Ray Robertson’s What Happened Later is such a book. I read this twice last year. Each reading brought me deeper into the language with layers yet to be discovered.
It’s all about the sentences.
Written in two storylines—the first, a fictionalized account of Jack Kerouac’s last road trip, a kind of going home, to find his ancestral roots in Quebec. The second, a fictionalized account of a boy named Ray Robertson who’s trying to get away from home—1970’s Cambridge, Ontario—and find a copy of On the Road.
In alternate chapters and distinct voices, the stories weave back and forth through time—and not much happens. Except life. On every page, in very sentence—every word is full of what feels like absolutely raw truth—not fact necessarily (it’s fiction, right?), but truth.
The chapters play beautifully off each other—from the innocence and simplicity of Ray’s life and his introduction to Jim Morrison:
“Before Jack Kerouac could change my life, Jim Morrison had to save it. Every Almighty needs an ambassador down below to do his dirty work. Mine wore tight brown leather pants and shouted out his rock and roll couplets like it somehow actually mattered.”
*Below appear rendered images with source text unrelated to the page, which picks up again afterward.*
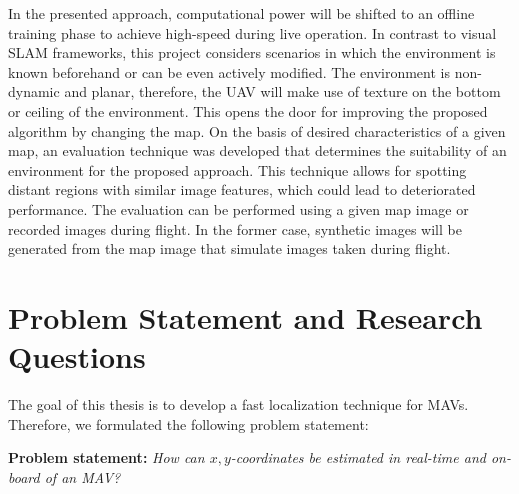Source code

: \documentclass[11pt]{report}
\begin{document}
In the presented approach, computational power will be shifted to an
offline training phase to achieve high-speed during live operation. In
contrast to visual SLAM frameworks, this project considers scenarios
in which the environment is known beforehand or can be even actively
modified. The environment is non-dynamic and planar, therefore, the
UAV will make use of texture on the bottom or ceiling of the
environment. This opens the door for improving the proposed algorithm
by changing the map. On the basis of desired characteristics of a
given map, an evaluation technique was developed that determines the
suitability of an environment for the proposed approach. This
technique allows for spotting distant regions with similar image
features, which could lead to deteriorated performance. The evaluation
can be performed using a given map image or recorded images during
flight. In the former case, synthetic images will be generated from
the map image that simulate images taken during flight.


\section{Problem Statement and Research Questions}
\label{sec:researchquestions}

The goal of this thesis is to develop a fast localization technique
for MAVs. Therefore, we formulated the following problem statement:

\par
\begingroup
\leftskip=0.7cm %
\noindent \textbf{Problem statement:} \emph{How can
    $x,y$-coordinates be estimated in real-time and on-board of an
    MAV?} %
\par
\endgroup
\end{document}
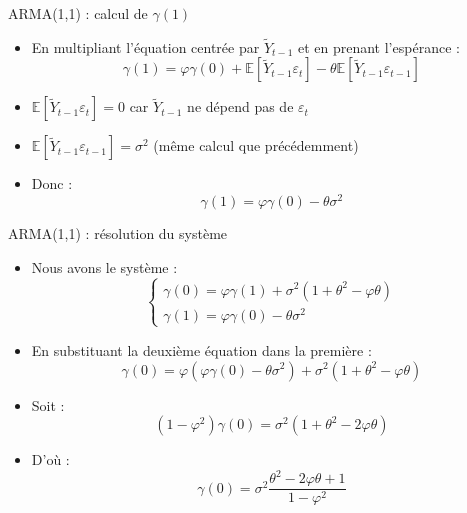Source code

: \documentclass[11pt,aspectratio=169]{beamer}
\newcommand{\E}{\mathbb{E}}
\begin{document}
\begin{frame}{ARMA(1,1) : calcul de $\gamma(1)$}

\begin{itemize}

\item En multipliant l'équation centrée par $\tilde{Y}_{t-1}$ et en prenant l'espérance :
\[
\gamma(1) = \varphi \gamma(0) + \E[\tilde{Y}_{t-1} \varepsilon_t] - \theta \E[\tilde{Y}_{t-1} \varepsilon_{t-1}]
\]

\item $\E[\tilde{Y}_{t-1} \varepsilon_t] = 0$ car $\tilde{Y}_{t-1}$ ne dépend pas de $\varepsilon_t$\newline

\item $\E[\tilde{Y}_{t-1} \varepsilon_{t-1}] = \sigma^2$ (même calcul que précédemment)\newline

\item Donc :
\[
\boxed{\gamma(1) = \varphi \gamma(0) - \theta \sigma^2}
\]

\end{itemize}
\end{frame}

\begin{frame}{ARMA(1,1) : résolution du système}

\begin{itemize}

\item Nous avons le système :
\[
\begin{cases}
\gamma(0) = \varphi \gamma(1) + \sigma^2 (1 + \theta^2 - \varphi \theta) \\
\gamma(1) = \varphi \gamma(0) - \theta \sigma^2
\end{cases}
\]

\item En substituant la deuxième équation dans la première :
\[
\gamma(0) = \varphi (\varphi \gamma(0) - \theta \sigma^2) + \sigma^2 (1 + \theta^2 - \varphi \theta)
\]

\item Soit :
\[
(1 - \varphi^2) \gamma(0) = \sigma^2 (1 + \theta^2 - 2\varphi \theta)
\]

\item D'où :
\[
\boxed{\gamma(0) = \sigma^2 \frac{\theta^2 - 2\varphi\theta + 1}{1 - \varphi^2}}
\]

\end{itemize}
\end{frame}
\end{document}

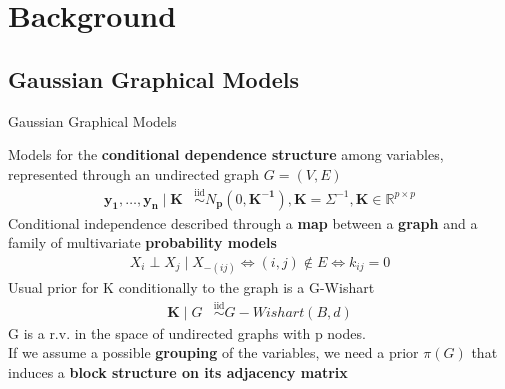 

\section{Background}

\subsection{Gaussian Graphical Models}
\begin{frame}{Gaussian Graphical Models}
\newcommand{\iid}{\overset{\mathrm{iid}}{\sim}}
\newcommand{\ind}{\overset{\mathrm{ind}}{\sim}}

    Models for the \textbf{conditional dependence structure} among variables, represented through an undirected graph $G=(V,E)$
    \begin{align*}
    \mathbf{y_{1}}, \ldots, \mathbf{y_{n}} \mid \mathbf{K} &\iid N_\mathbf{{p}}(0,\mathbf{K^{-1}}), \mathbf{K}=\Sigma^{-1}, \mathbf{K} \in \mathbb{R}^{p\times p}  %
    \end{align*}
Conditional independence described through a \textbf{map} between a \textbf{graph} and a family of multivariate \textbf{probability models}
\begin{align*}
X_{i}\perp X_{j} \mid X_{-(ij)}\Leftrightarrow (i,j) \notin E \Leftrightarrow k_{ij}=0
\end{align*}
Usual prior for K conditionally to the graph is a G-Wishart
\centering
\begin{align*}
    \mathbf{K} \mid G &\iid G-Wishart(B,d)
\end{align*}
G is a r.v. in the space of undirected graphs with p nodes.\\
If we assume a possible \textbf{grouping} of the variables, we need a prior $\pi(G)$ that induces a \textbf{block structure on its adjacency matrix}
\end{frame}




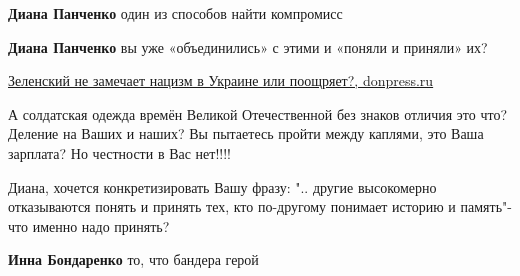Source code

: \begin{itemize}
\begin{itemize}
 
\textbf{Диана Панченко} один из способов найти компромисс

 
\textbf{Диана Панченко} вы уже «объединились» с этими и «поняли и приняли» их?

\href{https://donpress.ru/zelenskij-ne-zamechaet-nacizm-v-ukraine-ili-pooshhrjaet/}{%
Зеленский не замечает нацизм в Украине или поощряет?, donpress.ru
%
}

 

А солдатская одежда времён Великой Отечественной без знаков отличия это что?
Деление на Ваших и наших? Вы пытаетесь пройти между каплями, это Ваша зарплата?
Но честности в Вас нет!!!!

\end{itemize}

 

Диана, хочется конкретизировать Вашу фразу: ".. другие высокомерно отказываются
понять и принять тех, кто по-другому понимает историю и память"- что именно
надо принять?

\begin{itemize}
 
\textbf{Инна Бондаренко} то, что бандера герой


\end{itemize}
\end{itemize}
—to Kerouac’s bennies for breakfast, falling down drunk with booze and resentment, guilt; his brilliance in offering up what every story needs:
“… a flesh and blood body on the other side of the book telling the story and not just a bunch of nouns and verbs and adjectives held together under house arrest by a bully bunch of rules of composition some mastermind mammon cooked up to keep everybody talking and thinking and living the exact same way. Because ask yourself this, Mac: Were we born and do we suffer and do we die just so we can all sound the same? What a spit in God’s eye, that.”
The book begins close to the end of Jack’s life and close to the beginning of Ray’s, but ultimately, we’re left mid-stream in both, knowing how each will end. Along the way we see Kerouac in a new light as he mourns the loss of a Georgia pine, holds a kitten up to see the moon, asking aloud how science could explain that; we discover tenderness, vulnerability, and a man whose greatest desire was “…to be Cervantes alone by moonlight.”
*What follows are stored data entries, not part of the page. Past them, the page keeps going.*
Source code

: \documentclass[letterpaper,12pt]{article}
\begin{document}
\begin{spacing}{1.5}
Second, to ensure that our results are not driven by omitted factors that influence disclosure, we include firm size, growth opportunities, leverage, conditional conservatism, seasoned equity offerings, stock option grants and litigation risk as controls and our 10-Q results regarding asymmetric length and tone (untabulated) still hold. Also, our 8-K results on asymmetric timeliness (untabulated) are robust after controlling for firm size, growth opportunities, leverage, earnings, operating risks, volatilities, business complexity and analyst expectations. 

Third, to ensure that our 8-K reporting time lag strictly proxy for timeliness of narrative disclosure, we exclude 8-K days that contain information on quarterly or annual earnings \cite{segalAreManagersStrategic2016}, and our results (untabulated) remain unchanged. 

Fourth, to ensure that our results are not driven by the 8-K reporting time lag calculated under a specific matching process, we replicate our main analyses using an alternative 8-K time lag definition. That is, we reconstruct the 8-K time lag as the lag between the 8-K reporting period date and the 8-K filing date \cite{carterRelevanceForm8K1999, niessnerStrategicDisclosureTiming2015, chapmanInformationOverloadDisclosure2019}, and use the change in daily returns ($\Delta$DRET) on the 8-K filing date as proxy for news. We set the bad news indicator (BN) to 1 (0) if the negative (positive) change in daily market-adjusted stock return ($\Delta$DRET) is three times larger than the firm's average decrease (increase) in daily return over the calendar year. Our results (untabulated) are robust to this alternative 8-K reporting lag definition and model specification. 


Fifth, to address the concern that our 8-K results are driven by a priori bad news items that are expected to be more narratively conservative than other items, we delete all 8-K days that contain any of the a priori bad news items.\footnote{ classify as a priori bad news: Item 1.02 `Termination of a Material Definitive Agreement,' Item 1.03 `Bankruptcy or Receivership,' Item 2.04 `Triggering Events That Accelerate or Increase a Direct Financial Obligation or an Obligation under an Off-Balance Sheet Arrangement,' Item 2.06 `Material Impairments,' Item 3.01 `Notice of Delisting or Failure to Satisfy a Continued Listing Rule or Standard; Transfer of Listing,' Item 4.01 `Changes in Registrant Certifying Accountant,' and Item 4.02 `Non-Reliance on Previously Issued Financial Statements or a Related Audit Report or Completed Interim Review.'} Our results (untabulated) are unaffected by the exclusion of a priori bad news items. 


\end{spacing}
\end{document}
I can’t think of a better shape or tone for this book. There’s an almost physical sense of movement with each chapter—from the jaded ‘star’ who’s had anything but a normal life, desperate to get away from society’s narrow-minded idea/treatment of ‘fame’—
“Remember how last week you were a spontaneous prose poet, a singular bard of bop, a lyrical visionary declaiming a previously unknown hipster-rich American underbelly? Yeah, well, now you’re a sloppy, undisciplined, self-indulgent media creation prone to sentimentality, immorality, and obvious sensationalism. Next, please.”
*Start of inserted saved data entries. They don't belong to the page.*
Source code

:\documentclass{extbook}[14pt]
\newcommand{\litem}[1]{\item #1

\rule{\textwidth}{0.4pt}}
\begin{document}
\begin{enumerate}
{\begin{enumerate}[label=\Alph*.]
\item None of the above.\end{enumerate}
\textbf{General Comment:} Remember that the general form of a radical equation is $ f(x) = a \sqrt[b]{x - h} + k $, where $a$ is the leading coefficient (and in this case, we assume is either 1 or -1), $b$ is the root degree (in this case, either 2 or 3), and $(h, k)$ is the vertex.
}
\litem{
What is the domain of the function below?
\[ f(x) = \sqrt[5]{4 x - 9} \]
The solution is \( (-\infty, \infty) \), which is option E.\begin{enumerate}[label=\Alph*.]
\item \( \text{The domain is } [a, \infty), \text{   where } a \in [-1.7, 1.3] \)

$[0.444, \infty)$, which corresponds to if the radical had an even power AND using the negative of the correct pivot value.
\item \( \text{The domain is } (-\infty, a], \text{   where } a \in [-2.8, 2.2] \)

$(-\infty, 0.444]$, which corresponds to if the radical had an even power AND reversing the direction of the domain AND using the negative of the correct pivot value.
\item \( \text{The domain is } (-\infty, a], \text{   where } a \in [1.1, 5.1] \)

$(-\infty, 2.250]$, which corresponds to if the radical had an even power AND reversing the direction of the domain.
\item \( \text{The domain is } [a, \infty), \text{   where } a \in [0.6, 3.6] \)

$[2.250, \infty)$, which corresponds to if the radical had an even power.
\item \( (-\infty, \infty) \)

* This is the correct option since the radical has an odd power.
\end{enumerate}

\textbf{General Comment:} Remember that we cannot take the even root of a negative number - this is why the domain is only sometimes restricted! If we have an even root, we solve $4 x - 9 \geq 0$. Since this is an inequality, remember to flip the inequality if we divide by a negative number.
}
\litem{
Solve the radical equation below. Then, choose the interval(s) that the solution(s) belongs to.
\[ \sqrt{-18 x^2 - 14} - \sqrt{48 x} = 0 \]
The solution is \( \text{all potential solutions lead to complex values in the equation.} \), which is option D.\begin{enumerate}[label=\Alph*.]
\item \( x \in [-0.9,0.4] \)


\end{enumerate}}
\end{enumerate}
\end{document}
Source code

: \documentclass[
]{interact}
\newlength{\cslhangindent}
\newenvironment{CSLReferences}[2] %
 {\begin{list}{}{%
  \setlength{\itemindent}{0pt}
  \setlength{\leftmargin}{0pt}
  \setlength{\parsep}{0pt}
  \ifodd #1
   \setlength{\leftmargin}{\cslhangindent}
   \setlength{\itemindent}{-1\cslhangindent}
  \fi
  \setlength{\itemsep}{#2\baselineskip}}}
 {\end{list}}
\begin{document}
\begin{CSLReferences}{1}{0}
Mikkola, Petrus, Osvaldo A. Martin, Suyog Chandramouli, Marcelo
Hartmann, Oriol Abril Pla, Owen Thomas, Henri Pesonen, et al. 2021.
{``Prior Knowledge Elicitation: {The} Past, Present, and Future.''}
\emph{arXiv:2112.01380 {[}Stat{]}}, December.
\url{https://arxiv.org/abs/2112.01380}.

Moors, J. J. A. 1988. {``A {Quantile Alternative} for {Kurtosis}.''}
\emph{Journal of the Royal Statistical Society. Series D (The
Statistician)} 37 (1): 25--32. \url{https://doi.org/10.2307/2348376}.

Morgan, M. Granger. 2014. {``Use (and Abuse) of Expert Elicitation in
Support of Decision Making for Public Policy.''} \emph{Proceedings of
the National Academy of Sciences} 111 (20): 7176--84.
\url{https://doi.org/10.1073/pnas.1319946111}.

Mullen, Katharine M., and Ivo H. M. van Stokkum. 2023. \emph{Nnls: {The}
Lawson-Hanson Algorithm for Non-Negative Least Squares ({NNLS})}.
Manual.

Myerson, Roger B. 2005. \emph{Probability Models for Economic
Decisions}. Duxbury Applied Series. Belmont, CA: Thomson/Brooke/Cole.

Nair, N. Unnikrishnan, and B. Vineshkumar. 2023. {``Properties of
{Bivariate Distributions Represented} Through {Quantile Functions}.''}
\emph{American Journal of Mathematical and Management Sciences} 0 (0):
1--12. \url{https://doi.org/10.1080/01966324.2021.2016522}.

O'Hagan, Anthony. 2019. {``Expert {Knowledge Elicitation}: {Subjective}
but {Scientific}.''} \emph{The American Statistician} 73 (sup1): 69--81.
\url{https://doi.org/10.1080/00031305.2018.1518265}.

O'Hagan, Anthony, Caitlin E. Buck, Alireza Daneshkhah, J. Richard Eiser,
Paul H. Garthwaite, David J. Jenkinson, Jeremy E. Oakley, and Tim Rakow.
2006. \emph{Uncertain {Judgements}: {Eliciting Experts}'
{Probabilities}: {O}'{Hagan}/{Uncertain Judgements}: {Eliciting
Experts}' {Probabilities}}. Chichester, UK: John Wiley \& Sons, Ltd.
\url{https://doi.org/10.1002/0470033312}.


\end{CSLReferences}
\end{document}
—to Ray, living in this tiny, loving world of grandparents, leather sleeved sports jackets; where he so sweetly sings the national anthem to his father in the bathroom; a place where his greatest career challenge is climbing the ladder of the Sears sales team; a world of wry observations—when he accidentally kisses his own shoulder while making out with his first girlfriend, he reflects “…but that’s okay too…”. This mini philosopher, obsessed with finding the answers to life through Kerouac—all such delicious irony.
Despite my love of the fiery, gorgeous, richly written Kerouac chapters—at the close of each, I found myself turning the page, eager and curious to read more of young Ray, and immerse myself in the very different but just as honest tempo of his life. In many ways it’s Ray’s story, but not completely, because to tell either of the two on their own would render both less.